Increase your crawl budget
Cropping your content makes it easier for Google Bots to crawl your website.
By removing the "dead weight", Google can index more of your content and make each crawl more meaningful.
As usual in this post, carrying extra baggage on your website will drag you down as you work to get rankings on the SERPs.
How to clean content
Here's how to actually do the content cleaning process.
Step 1: define what you want to check
Some old content is evergreen, which means that it still attracts organic traffic and shouldn't be hacked.
However, it can be updated with new statistics, examples and tips.
However, other old posts can pollute your rank and clog your website with low quality content.
At the beginning of your cleanup process, determine which pages are indexed with Google and which have to be evaluated.
Step 2: Identify your underperforming sites
Note the pages that appear to be performing poorly if you have a good feel about the structure of your website and know what else is worth it.
Regardless of whether they get just a few clicks or are no longer relevant to your website, it is important to understand which pages are blocking your website.
Go through every content on your website and use your best judgment.
Step 3: Gather traffic and backlink data
Don't just assume that you know which pages are underperforming, but do a real analysis to understand traffic and backlinks.
Use metrics from the Google Search Console and Google Analytics or your own analysis software.
In general, if content has stopped receiving traffic / clicks in a year or two, it should be cropped.
Step 4: Decide whether posts should be discarded or improved
Now that you know which posts are problematic, you need to make some decisions.
You have two options:
Both: It is up to you to decide whether your old content should be cleaned up and updated.
Reusing old content is a better time-saver than starting over, but it all depends on your team's goals and workload.
In some cases, however, it may be better to write new content on similar topics, but with more relevant and modern data.
Results of proper content cleanup
Let's look at some of the results that the content cleansing process brings.
We'll look at two big examples: HubSpot and a client for which we've done some content cleanup work.

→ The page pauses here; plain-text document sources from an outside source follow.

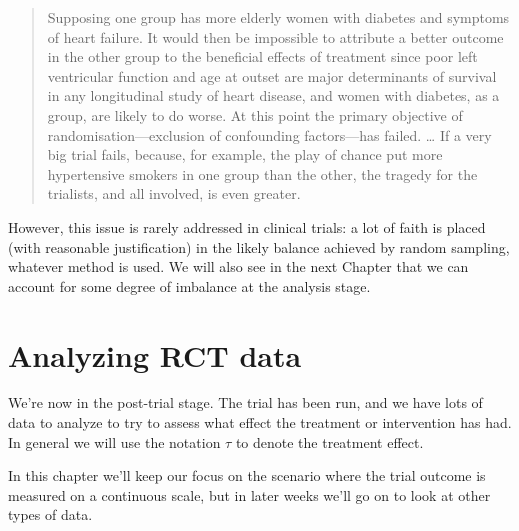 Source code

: \documentclass[
  openany]{book}
\theoremstyle{definition}
\theoremstyle{definition}
\theoremstyle{definition}
\theoremstyle{definition}
\theoremstyle{remark}
\begin{document}
\begin{quote}
Supposing one group has more elderly women with diabetes and symptoms of heart failure. It would then be impossible to attribute a better outcome in the other group to the beneficial effects of treatment since poor left ventricular function and age at outset are major determinants of survival in any longitudinal study of heart disease, and women with diabetes, as a group, are likely to do worse. At this point the primary objective of randomisation---exclusion of confounding factors---has failed. \ldots{} If a very big trial fails, because, for example, the play of chance put more hypertensive smokers in one group than the other, the tragedy for the trialists, and all involved, is even greater.
\end{quote}

However, this issue is rarely addressed in clinical trials: a lot of faith is placed (with reasonable justification) in the likely balance achieved by random sampling, whatever method is used. We will also see in the next Chapter that we can account for some degree of imbalance at the analysis stage.

\chapter{Analyzing RCT data}\label{rct-analysis}

We're now in the post-trial stage. The trial has been run, and we have lots of data to analyze to try to assess what effect the treatment or intervention has had. In general we will use the notation \(\tau\) to denote the treatment effect.

In this chapter we'll keep our focus on the scenario where the trial outcome is measured on a continuous scale, but in later weeks we'll go on to look at other types of data.
\end{document}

See how HubSpot achieved results.
The SEO giant deleted a whopping 3,000 old blog posts last year and noticed an increase in its clicks almost immediately.

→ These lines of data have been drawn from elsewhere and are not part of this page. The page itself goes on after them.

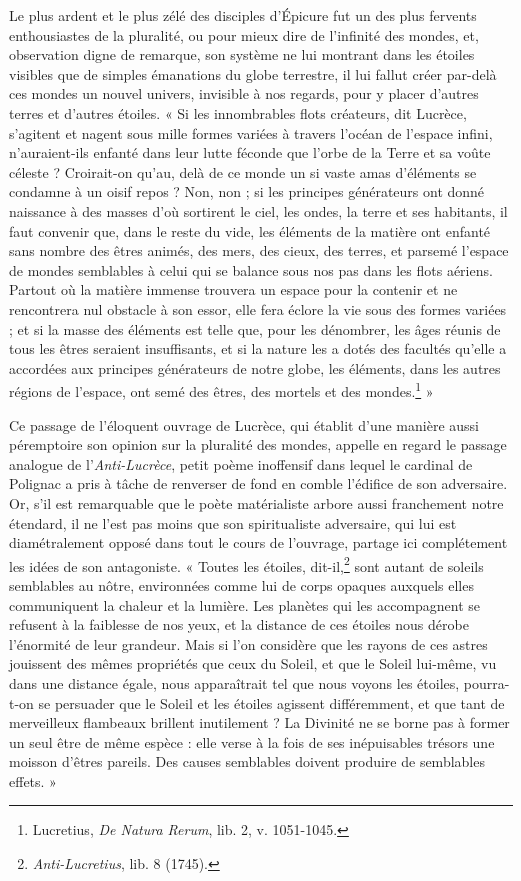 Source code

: \documentclass[a4paper, 11pt, oneside]{article}
\begin{document}
Le plus ardent et le plus zélé des disciples d'Épicure fut un des plus fervents enthousiastes de la pluralité, ou pour mieux dire de l'infinité des mondes, et, observation digne de remarque, son système ne lui montrant dans les étoiles visibles que de simples émanations du globe terrestre, il lui fallut créer par-delà ces mondes un nouvel univers, invisible à nos regards, pour y placer d'autres terres et d'autres étoiles. « Si les innombrables flots créateurs, dit Lucrèce, s'agitent et nagent sous mille formes variées à travers l'océan de l'espace infini, n'auraient-ils enfanté dans leur lutte féconde que l'orbe de la Terre et sa voûte céleste ? Croirait-on qu'au, delà de ce monde un si vaste amas d'éléments se condamne à un oisif repos ? Non, non ; si les principes générateurs ont donné naissance à des masses d'où sortirent le ciel, les ondes, la terre et ses habitants, il faut convenir que, dans le reste du vide, les éléments de la matière ont enfanté sans nombre des êtres animés, des mers, des cieux, des terres, et parsemé l'espace de mondes semblables à celui qui se balance sous nos pas dans les flots aériens. Partout où la matière immense trouvera un espace pour la contenir et ne rencontrera nul obstacle à son essor, elle fera éclore la vie sous des formes variées ; et si la masse des éléments est telle que, pour les dénombrer, les âges réunis de tous les êtres seraient insuffisants, et si la nature les a dotés des facultés qu'elle a accordées aux principes générateurs de notre globe, les éléments, dans les autres régions de l'espace, ont semé des êtres, des mortels et des mondes.\footnote{Lucretius, \emph{De Natura Rerum}, lib. 2, v. 1051-1045.} »

Ce passage de l'éloquent ouvrage de Lucrèce, qui établit d'une manière aussi péremptoire son opinion sur la pluralité des mondes, appelle en regard le passage analogue de l'\emph{Anti-Lucrèce}, petit poème inoffensif dans lequel le cardinal de Polignac a pris à tâche de renverser de fond en comble l'édifice de son adversaire. Or, s'il est remarquable que le poète matérialiste arbore aussi franchement notre étendard, il ne l'est pas moins que son spiritualiste adversaire, qui lui est diamétralement opposé dans tout le cours de l'ouvrage, partage ici complétement les idées de son antagoniste. « Toutes les étoiles, dit-il,\footnote{\emph{Anti-Lucretius}, lib. 8 (1745).} sont autant de soleils semblables au nôtre, environnées comme lui de corps opaques auxquels elles communiquent la chaleur et la lumière. Les planètes qui les accompagnent se refusent à la faiblesse de nos yeux, et la distance de ces étoiles nous dérobe l'énormité de leur grandeur. Mais si l'on considère que les rayons de ces astres jouissent des mêmes propriétés que ceux du Soleil, et que le Soleil lui-même, vu dans une distance égale, nous apparaîtrait tel que nous voyons les étoiles, pourra-t-on se persuader que le Soleil et les étoiles agissent différemment, et que tant de merveilleux flambeaux brillent inutilement ? La Divinité ne se borne pas à former un seul être de même espèce : elle verse à la fois de ses inépuisables trésors une moisson d'êtres pareils. Des causes semblables doivent produire de semblables effets. »
\end{document}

HubSpot does a lot right when it comes to optimizing for Google, like publishing new content and fixing technical issues.
However, there's no denying that the crawl budget has dropped, clicks have increased, and website indexing is faster than ever. This is most likely attributed to content cropping.
Also, look at the results of one of our customers for whom we ran the content cleanup process.
We saw a 37% increase in organic traffic after pruning.
In just a month, our customer received more impressions and clicks than before the Google update and subsequent cleanup.
We could throw dozens of examples at you, but the point is that there are tons of websites that do great results in cropping their content.
Don't just take our word for it, but do your own cleanup process to see how your organic traffic and impressions change.
While some are wondering if we have the math to really decode Google's algorithms, we do know a few things.
Google is increasingly focusing on accuracy, relevance and quality, as well as the timeliness of the information.
With more inaccurate information on the web than ever before, the search engine is working double to prioritize websites that keep their content up to date and reliable.
If you're wondering how to adapt to the latest core update and your website has tons of content, we recommend cleaning up the content.
Reduce the weight that has held you back and make sure that every part of your website meets Google's latest quality expectations.